▶ [Records]:
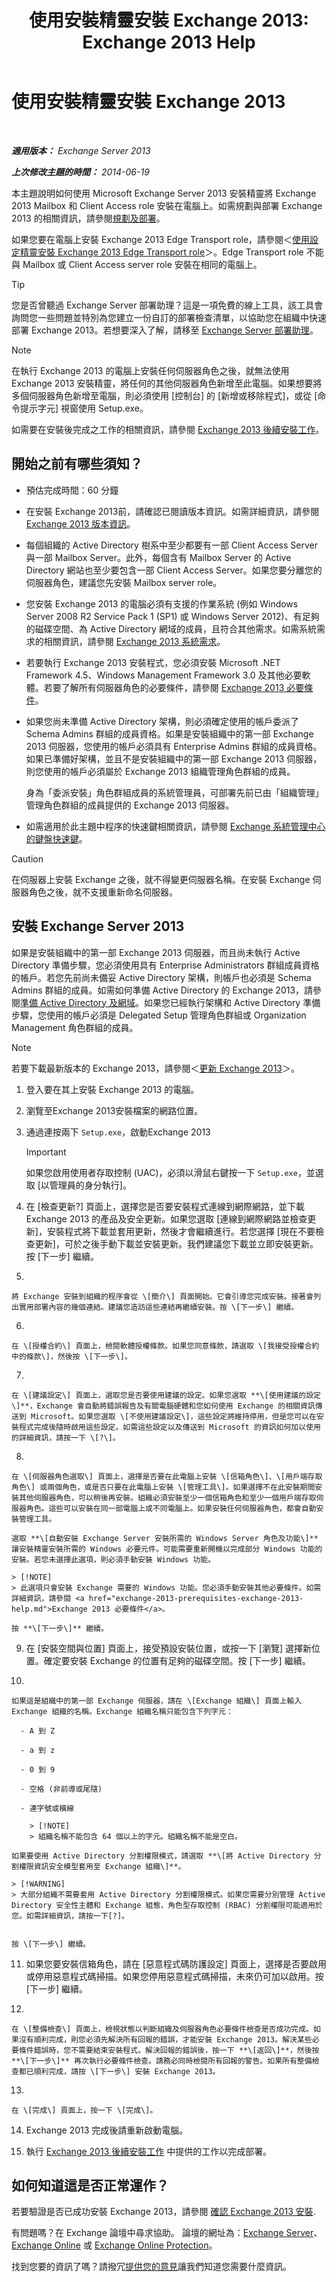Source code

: ﻿---
title: '使用安裝精靈安裝 Exchange 2013: Exchange 2013 Help'
TOCTitle: 使用安裝精靈安裝 Exchange 2013
ms:assetid: da690d47-3384-4430-a69e-0cd4d3bf80a7
ms:mtpsurl: https://technet.microsoft.com/zh-tw/library/Bb124778(v=EXCHG.150)
ms:contentKeyID: 50474370
ms.date: 01/04/2018
mtps_version: v=EXCHG.150
f1_keywords:
- Microsoft.Exchange.Management.ExSetupUI.SetupWizardForm.IntroductionPage
ms.translationtype: HT
---

# 使用安裝精靈安裝 Exchange 2013

 

_**適用版本：** Exchange Server 2013_

_**上次修改主題的時間：** 2014-06-19_

本主題說明如何使用 Microsoft Exchange Server 2013 安裝精靈將 Exchange 2013 Mailbox 和 Client Access role 安裝在電腦上。如需規劃與部署 Exchange 2013 的相關資訊，請參閱[規劃及部署](planning-and-deployment-for-exchange-2013-installation-instructions.md)。

如果您要在電腦上安裝 Exchange 2013 Edge Transport role，請參閱＜[使用設定精靈安裝 Exchange 2013 Edge Transport role](install-the-exchange-2013-edge-transport-role-using-the-setup-wizard-exchange-2013-help.md)＞。Edge Transport role 不能與 Mailbox 或 Client Access server role 安裝在相同的電腦上。


> [!TIP]  
> 您是否曾聽過 Exchange Server 部署助理？這是一項免費的線上工具，該工具會詢問您一些問題並特別為您建立一份自訂的部署檢查清單，以協助您在組織中快速部署 Exchange 2013。若想要深入了解，請移至 <a href="exchange-server-deployment-assistant-exchange-2013-help.md">Exchange Server 部署助理</a>。





> [!NOTE]  
> 在執行 Exchange 2013 的電腦上安裝任何伺服器角色之後，就無法使用 Exchange 2013 安裝精靈，將任何的其他伺服器角色新增至此電腦。如果想要將多個伺服器角色新增至電腦，則必須使用 [控制台] 的 [新增或移除程式]，或從 [命令提示字元] 視窗使用 Setup.exe。




如需要在安裝後完成之工作的相關資訊，請參閱 [Exchange 2013 後續安裝工作](exchange-2013-post-installation-tasks-exchange-2013-help.md)。

## 開始之前有哪些須知？

  - 預估完成時間：60 分鐘

  - 在安裝 Exchange 2013前，請確認已閱讀版本資訊。如需詳細資訊，請參閱 [Exchange 2013 版本資訊](release-notes-for-exchange-2013-exchange-2013-help.md)。

  - 每個組織的 Active Directory 樹系中至少都要有一部 Client Access Server 與一部 Mailbox Server。此外，每個含有 Mailbox Server 的 Active Directory 網站也至少要包含一部 Client Access Server。如果您要分離您的伺服器角色，建議您先安裝 Mailbox server role。

  - 您安裝 Exchange 2013 的電腦必須有支援的作業系統 (例如 Windows Server 2008 R2 Service Pack 1 (SP1) 或 Windows Server 2012)、有足夠的磁碟空間、為 Active Directory 網域的成員，且符合其他需求。如需系統需求的相關資訊，請參閱 [Exchange 2013 系統需求](exchange-2013-system-requirements-exchange-2013-help.md)。

  - 若要執行 Exchange 2013 安裝程式，您必須安裝 Microsoft .NET Framework 4.5、Windows Management Framework 3.0 及其他必要軟體。若要了解所有伺服器角色的必要條件，請參閱 [Exchange 2013 必要條件](exchange-2013-prerequisites-exchange-2013-help.md)。

  - 如果您尚未準備 Active Directory 架構，則必須確定使用的帳戶委派了 Schema Admins 群組的成員資格。如果是安裝組織中的第一部 Exchange 2013 伺服器，您使用的帳戶必須具有 Enterprise Admins 群組的成員資格。如果已準備好架構，並且不是安裝組織中的第一部 Exchange 2013 伺服器，則您使用的帳戶必須屬於 Exchange 2013 組織管理角色群組的成員。
    
    身為「委派安裝」角色群組成員的系統管理員，可部署先前已由「組織管理」管理角色群組的成員提供的 Exchange 2013 伺服器。

  - 如需適用於此主題中程序的快速鍵相關資訊，請參閱 [Exchange 系統管理中心的鍵盤快速鍵](keyboard-shortcuts-in-the-exchange-admin-center-exchange-online-protection-help.md)。


> [!CAUTION]  
> 在伺服器上安裝 Exchange 之後，就不得變更伺服器名稱。在安裝 Exchange 伺服器角色之後，就不支援重新命名伺服器。




## 安裝 Exchange Server 2013

如果是安裝組織中的第一部 Exchange 2013 伺服器，而且尚未執行 Active Directory 準備步驟，您必須使用具有 Enterprise Administrators 群組成員資格的帳戶。若您先前尚未備妥 Active Directory 架構，則帳戶也必須是 Schema Admins 群組的成員。如需如何準備 Active Directory 的 Exchange 2013，請參閱[準備 Active Directory 及網域](prepare-active-directory-and-domains-exchange-2013-help.md)。如果您已經執行架構和 Active Directory 準備步驟，您使用的帳戶必須是 Delegated Setup 管理角色群組或 Organization Management 角色群組的成員。


> [!NOTE]  
> 若要下載最新版本的 Exchange 2013，請參閱＜<a href="updates-for-exchange-2013-exchange-2013-help.md">更新 Exchange 2013</a>＞。




1.  登入要在其上安裝 Exchange 2013 的電腦。

2.  瀏覽至Exchange 2013安裝檔案的網路位置。

3.  通過連按兩下 `Setup.exe`，啟動Exchange 2013
    
    > [!IMPORTANT]  
    > 如果您啟用使用者存取控制 (UAC)，必須以滑鼠右鍵按一下 <code>Setup.exe</code>，並選取 [以管理員的身分執行]。


4.  在 \[檢查更新?\] 頁面上，選擇您是否要安裝程式連線到網際網路，並下載 Exchange 2013 的產品及安全更新。如果您選取 \[連線到網際網路並檢查更新\]，安裝程式將下載並套用更新，然後才會繼續進行。若您選擇 \[現在不要檢查更新\]，可於之後手動下載並安裝更新。我們建議您下載並立即安裝更新。按 \[下一步\] 繼續。

5.  
    
    將 Exchange 安裝到組織的程序會從 \[簡介\] 頁面開始。它會引導您完成安裝。接著會列出實用部署內容的幾個連結。建議您造訪這些連結再繼續安裝。按 \[下一步\] 繼續。

6.  
    
    在 \[授權合約\] 頁面上，檢閱軟體授權條款。如果您同意條款，請選取 \[我接受授權合約中的條款\]，然後按 \[下一步\]。

7.  
    
    在 \[建議設定\] 頁面上，選取您是否要使用建議的設定。如果您選取 **\[使用建議的設定\]**，Exchange 會自動將錯誤報告及有關電腦硬體和您如何使用 Exchange 的相關資訊傳送到 Microsoft。如果您選取 \[不使用建議設定\]，這些設定將維持停用，但是您可以在安裝程式完成後隨時啟用這些設定。如需這些設定以及傳送到 Microsoft 的資訊如何加以使用的詳細資訊，請按一下 \[?\]。

8.  
    
    在 \[伺服器角色選取\] 頁面上，選擇是否要在此電腦上安裝 \[信箱角色\]、\[用戶端存取角色\] 或兩個角色，或是否只要在此電腦上安裝 \[管理工具\]。如果選擇不在此安裝期間安裝其他伺服器角色，可以稍後再安裝。組織必須安裝至少一個信箱角色和至少一個用戶端存取伺服器角色。這些可以安裝在同一部電腦上或不同電腦上。如果安裝任何伺服器角色，都會自動安裝管理工具。
    
    選取 **\[自動安裝 Exchange Server 安裝所需的 Windows Server 角色及功能\]** 讓安裝精靈安裝所需的 Windows 必要元件。可能需要重新開機以完成部分 Windows 功能的安裝。若您未選擇此選項，則必須手動安裝 Windows 功能。
    
    > [!NOTE]  
    > 此選項只會安裝 Exchange 需要的 Windows 功能。您必須手動安裝其他必要條件。如需詳細資訊，請參閱 <a href="exchange-2013-prerequisites-exchange-2013-help.md">Exchange 2013 必要條件</a>。
    
    按 **\[下一步\]** 繼續。

9.  在 \[安裝空間與位置\] 頁面上，接受預設安裝位置，或按一下 \[瀏覽\] 選擇新位置。確定要安裝 Exchange 的位置有足夠的磁碟空間。按 \[下一步\] 繼續。

10. 
    
    如果這是組織中的第一部 Exchange 伺服器，請在 \[Exchange 組織\] 頁面上輸入 Exchange 組織的名稱。Exchange 組織名稱只能包含下列字元：
    
      - A 到 Z
    
      - a 到 z
    
      - 0 到 9
    
      - 空格 (非前導或尾隨)
    
      - 連字號或橫線
        
        > [!NOTE]  
        > 組織名稱不能包含 64 個以上的字元。組織名稱不能是空白。
    
    如果要使用 Active Directory 分割權限模式，請選取 **\[將 Active Directory 分割權限資訊安全模型套用至 Exchange 組織\]**。
    
    > [!WARNING]  
    > 大部分組織不需要套用 Active Directory 分割權限模式。如果您需要分別管理 Active Directory 安全性主體和 Exchange 組態，角色型存取控制 (RBAC) 分割權限可能適用於您。如需詳細資訊，請按一下[?]。

    
    按 \[下一步\] 繼續。

11. 如果您要安裝信箱角色，請在 \[惡意程式碼防護設定\] 頁面上，選擇是否要啟用或停用惡意程式碼掃描。如果您停用惡意程式碼掃描，未來仍可加以啟用。按 \[下一步\] 繼續。

12. 
    
    在 \[整備檢查\] 頁面上，檢視狀態以判斷組織及伺服器角色必要條件檢查是否成功完成。如果沒有順利完成，則您必須先解決所有回報的錯誤，才能安裝 Exchange 2013。解決某些必要條件錯誤時，您不需要結束安裝程式。解決回報的錯誤後，按一下 **\[返回\]**，然後按 **\[下一步\]** 再次執行必要條件檢查。請務必同時檢閱所有回報的警告。如果所有整備檢查都已順利完成，請按 \[下一步\] 安裝 Exchange 2013。

13. 
    
    在 \[完成\] 頁面上，按一下 \[完成\]。

14. Exchange 2013 完成後請重新啟動電腦。

15. 執行 [Exchange 2013 後續安裝工作](exchange-2013-post-installation-tasks-exchange-2013-help.md) 中提供的工作以完成部署。

## 如何知道這是否正常運作？

若要驗證是否已成功安裝 Exchange 2013，請參閱 [確認 Exchange 2013 安裝](verify-an-exchange-2013-installation-exchange-2013-help.md).

有問題嗎？在 Exchange 論壇中尋求協助。 論壇的網址為：[Exchange Server](https://go.microsoft.com/fwlink/p/?linkid=60612)、 [Exchange Online](https://go.microsoft.com/fwlink/p/?linkid=267542) 或 [Exchange Online Protection](https://go.microsoft.com/fwlink/p/?linkid=285351)。

找到您要的資訊了嗎？請撥冗[提供您的意見](mailto:exsetuphelpfeedback@microsoft.com?subject=exchange%202013%20setup%20help%20feedbac)讓我們知道您需要什麼資訊。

▶ [What is being asked]: Taking the entries above, write out exactly each line from the one holding "11. 如果您要安裝信箱角色，請在 \[惡意程式碼防護設定\]" to the one holding "## 如何知道這是否正常運作？", both included, and stop there.

▶ [Finished task]:
11. 如果您要安裝信箱角色，請在 \[惡意程式碼防護設定\] 頁面上，選擇是否要啟用或停用惡意程式碼掃描。如果您停用惡意程式碼掃描，未來仍可加以啟用。按 \[下一步\] 繼續。

12. 
    
    在 \[整備檢查\] 頁面上，檢視狀態以判斷組織及伺服器角色必要條件檢查是否成功完成。如果沒有順利完成，則您必須先解決所有回報的錯誤，才能安裝 Exchange 2013。解決某些必要條件錯誤時，您不需要結束安裝程式。解決回報的錯誤後，按一下 **\[返回\]**，然後按 **\[下一步\]** 再次執行必要條件檢查。請務必同時檢閱所有回報的警告。如果所有整備檢查都已順利完成，請按 \[下一步\] 安裝 Exchange 2013。

13. 
    
    在 \[完成\] 頁面上，按一下 \[完成\]。

14. Exchange 2013 完成後請重新啟動電腦。

15. 執行 [Exchange 2013 後續安裝工作](exchange-2013-post-installation-tasks-exchange-2013-help.md) 中提供的工作以完成部署。

## 如何知道這是否正常運作？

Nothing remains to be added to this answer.